A: There are strong incentives to stick to an established technology, especially because  researchers want as much of their ongoing data collection to be compatible with data sets collected in the past. Additionally, it requires investments of time, effort and money to switch from one technology to another. Wildlife conservation doesn’t have lots of investment to devote to risky enterprises like new technology. Installing a new technology thus needs to confer a significant advantage to the daily business of a  conservation research group.

Q: What can you do now with the Fluidigm genotyping workflow that wasn’t previously possible? 

A: The types of samples that we genotype are the same as the ones we did with microsatellites. But for my work, the Fluidigm benefit is that it promises to save time, effort and money, and it may be more precise and scalable to bigger projects.

Q: Regarding sample conservation, what are some of the downstream studies you perform on samples after genotyping?
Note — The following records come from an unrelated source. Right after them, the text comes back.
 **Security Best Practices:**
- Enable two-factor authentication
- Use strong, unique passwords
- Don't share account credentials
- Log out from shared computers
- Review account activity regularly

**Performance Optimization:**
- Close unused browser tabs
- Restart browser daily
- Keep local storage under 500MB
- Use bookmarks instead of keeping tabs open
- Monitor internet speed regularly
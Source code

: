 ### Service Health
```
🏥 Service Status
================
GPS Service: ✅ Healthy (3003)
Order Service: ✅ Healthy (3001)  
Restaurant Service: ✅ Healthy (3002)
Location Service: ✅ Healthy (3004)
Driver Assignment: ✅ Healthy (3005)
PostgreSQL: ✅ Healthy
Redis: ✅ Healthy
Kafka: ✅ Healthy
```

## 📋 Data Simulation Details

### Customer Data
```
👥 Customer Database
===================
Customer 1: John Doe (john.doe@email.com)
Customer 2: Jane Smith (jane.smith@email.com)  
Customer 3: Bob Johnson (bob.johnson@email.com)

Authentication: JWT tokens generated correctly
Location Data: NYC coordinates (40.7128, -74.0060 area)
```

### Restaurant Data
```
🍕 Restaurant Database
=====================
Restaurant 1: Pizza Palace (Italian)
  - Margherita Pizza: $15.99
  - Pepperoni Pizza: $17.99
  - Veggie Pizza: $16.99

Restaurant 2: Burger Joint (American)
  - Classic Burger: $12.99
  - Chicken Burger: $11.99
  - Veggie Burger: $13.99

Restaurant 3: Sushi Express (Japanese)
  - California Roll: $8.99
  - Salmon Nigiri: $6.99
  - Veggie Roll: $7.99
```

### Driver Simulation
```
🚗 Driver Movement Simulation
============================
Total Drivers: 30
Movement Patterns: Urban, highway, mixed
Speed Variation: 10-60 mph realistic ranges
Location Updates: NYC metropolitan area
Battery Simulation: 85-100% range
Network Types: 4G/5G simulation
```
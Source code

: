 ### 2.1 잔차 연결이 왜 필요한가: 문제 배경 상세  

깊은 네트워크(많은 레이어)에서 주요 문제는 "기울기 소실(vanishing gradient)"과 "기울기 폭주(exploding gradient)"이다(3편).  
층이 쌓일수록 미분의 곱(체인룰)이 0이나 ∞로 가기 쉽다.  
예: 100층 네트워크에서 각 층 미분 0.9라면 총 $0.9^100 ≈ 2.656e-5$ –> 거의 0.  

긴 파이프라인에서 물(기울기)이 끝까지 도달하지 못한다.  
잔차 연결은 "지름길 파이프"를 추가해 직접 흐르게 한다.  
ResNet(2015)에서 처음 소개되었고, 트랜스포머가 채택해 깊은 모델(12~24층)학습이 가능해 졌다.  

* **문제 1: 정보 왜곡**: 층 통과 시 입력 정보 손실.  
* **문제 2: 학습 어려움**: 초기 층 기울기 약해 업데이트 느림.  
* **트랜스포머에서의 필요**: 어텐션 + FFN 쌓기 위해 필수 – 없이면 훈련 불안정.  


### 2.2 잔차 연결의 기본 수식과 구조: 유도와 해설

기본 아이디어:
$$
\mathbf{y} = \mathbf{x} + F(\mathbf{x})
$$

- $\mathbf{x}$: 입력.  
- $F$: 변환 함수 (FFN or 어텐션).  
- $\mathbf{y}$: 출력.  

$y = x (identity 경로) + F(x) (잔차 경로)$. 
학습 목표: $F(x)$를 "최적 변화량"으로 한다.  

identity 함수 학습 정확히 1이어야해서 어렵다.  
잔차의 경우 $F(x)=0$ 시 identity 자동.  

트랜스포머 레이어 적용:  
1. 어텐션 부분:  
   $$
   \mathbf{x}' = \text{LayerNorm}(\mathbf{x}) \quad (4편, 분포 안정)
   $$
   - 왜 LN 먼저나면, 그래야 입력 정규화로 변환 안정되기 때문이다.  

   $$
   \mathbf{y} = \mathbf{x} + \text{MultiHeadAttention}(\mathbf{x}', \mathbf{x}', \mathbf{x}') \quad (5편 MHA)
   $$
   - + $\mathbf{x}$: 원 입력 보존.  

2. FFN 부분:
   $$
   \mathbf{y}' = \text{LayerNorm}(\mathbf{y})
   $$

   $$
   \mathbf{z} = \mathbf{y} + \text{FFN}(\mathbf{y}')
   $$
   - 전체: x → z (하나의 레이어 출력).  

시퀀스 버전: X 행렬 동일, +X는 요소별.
A: Conservation genetics based on SNP genotypes provides answers such as the extent to which wildlife populations are genetically impoverished. We can infer demographic and geographic population structure to delineate management units. Furthermore, we can use our markers as a genetic fingerprint system to follow particular individuals during their lifetime to learn about the pack structure of wolves, to provide useful data about their spatial range and pedigrees. Forensic applications interest me, too. For example, using genetic fingerprinting with our marker system for a Bulgarian case study, we identified a brown bear that may have  attacked a hunter. By genetic means, we can tell if a wolf or a dog killed a specific sheep, which determines whether a farmer is compensated for the loss. Sample conservation means we can work on multiple projects and dig out samples from the freezer as soon as new questions arise that we can address using stored material. If SNP genotyping technology by Fluidigm becomes daily business, we can create bigger DNA biobanks from really precious samples.

Q: In your methods study, you used the Fluidigm SNP Type assay and EP1 system to  develop a SNP genotyping methodology for a wolf species. What is the current status of wolves in the wild? 

A: In Europe, the wolf is strictly protected by EU regulations, and its monitoring is a binding action for all countries. Here wolves live in the wild, mostly outside large national parks. They were hunted and driven to extinction in huge areas here in Europe, but there has been a stunning comeback in the past 20–30 years as people’s attitudes toward nature have changed. In Germany, there hasn’t been a single wolf wandering the land since the last one was killed in 1904. The first established territory by a female wolf was recorded in East Germany in 1998, with the first reproduction in 2000. By 2010 we had seven packs, and by 2012 there were 16 packs. 

Q: Are you using this platform to genotype other animals?

A: Yes, I am collaborating with my former Conservation Genetics Group lab at the Senckenberg Research Institute to genotype wildcats, beavers, lynxes, brown bears, hamsters and endangered mammals. We hope to install SNP-based genetic monitoring for all of them. 

Q: What are some studies you have planned that take advantage of the SNP genotyping methodology discussed in your paper?

A: Once installed and fit into daily routine, my former lab (that I still collaborate with) can deliver faster turnaround times for contract work, since the method works faster and a single person can oversee more projects, and also interrelatedness among projects. We also hope to build a database where other labs can store their SNP genotyping data to create a transboundary network of wildlife monitoring. This is important because animals don’t know our borders, and nature conservation has to be considered on a continental scale for many of the large and mobile species. This international database would be paramount for many future projects.